## Collected data entries
════════
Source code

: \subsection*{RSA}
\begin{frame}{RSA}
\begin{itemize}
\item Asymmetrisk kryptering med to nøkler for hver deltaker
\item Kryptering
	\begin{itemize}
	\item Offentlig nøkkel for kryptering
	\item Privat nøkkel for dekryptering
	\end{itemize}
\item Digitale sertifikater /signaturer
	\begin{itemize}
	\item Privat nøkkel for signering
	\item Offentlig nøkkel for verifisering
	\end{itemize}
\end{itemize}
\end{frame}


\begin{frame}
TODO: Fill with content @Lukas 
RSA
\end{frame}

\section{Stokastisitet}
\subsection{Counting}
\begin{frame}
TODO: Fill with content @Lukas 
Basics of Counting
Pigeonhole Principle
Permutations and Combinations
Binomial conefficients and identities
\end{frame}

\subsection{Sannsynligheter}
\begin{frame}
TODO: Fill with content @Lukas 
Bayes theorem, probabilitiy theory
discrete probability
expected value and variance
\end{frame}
════════
## Work task
Please return exactly the lines from the one containing "for hver deltaker" through the end of the entries above, adding no other line.

## Expected answer
\item Asymmetrisk kryptering med to nøkler for hver deltaker
\item Kryptering
	\begin{itemize}
	\item Offentlig nøkkel for kryptering
	\item Privat nøkkel for dekryptering
	\end{itemize}
\item Digitale sertifikater /signaturer
	\begin{itemize}
	\item Privat nøkkel for signering
	\item Offentlig nøkkel for verifisering
	\end{itemize}
\end{itemize}
\end{frame}


\begin{frame}
TODO: Fill with content @Lukas 
RSA
\end{frame}

\section{Stokastisitet}
\subsection{Counting}
\begin{frame}
TODO: Fill with content @Lukas 
Basics of Counting
Pigeonhole Principle
Permutations and Combinations
Binomial conefficients and identities
\end{frame}

\subsection{Sannsynligheter}
\begin{frame}
TODO: Fill with content @Lukas 
Bayes theorem, probabilitiy theory
discrete probability
expected value and variance
\end{frame}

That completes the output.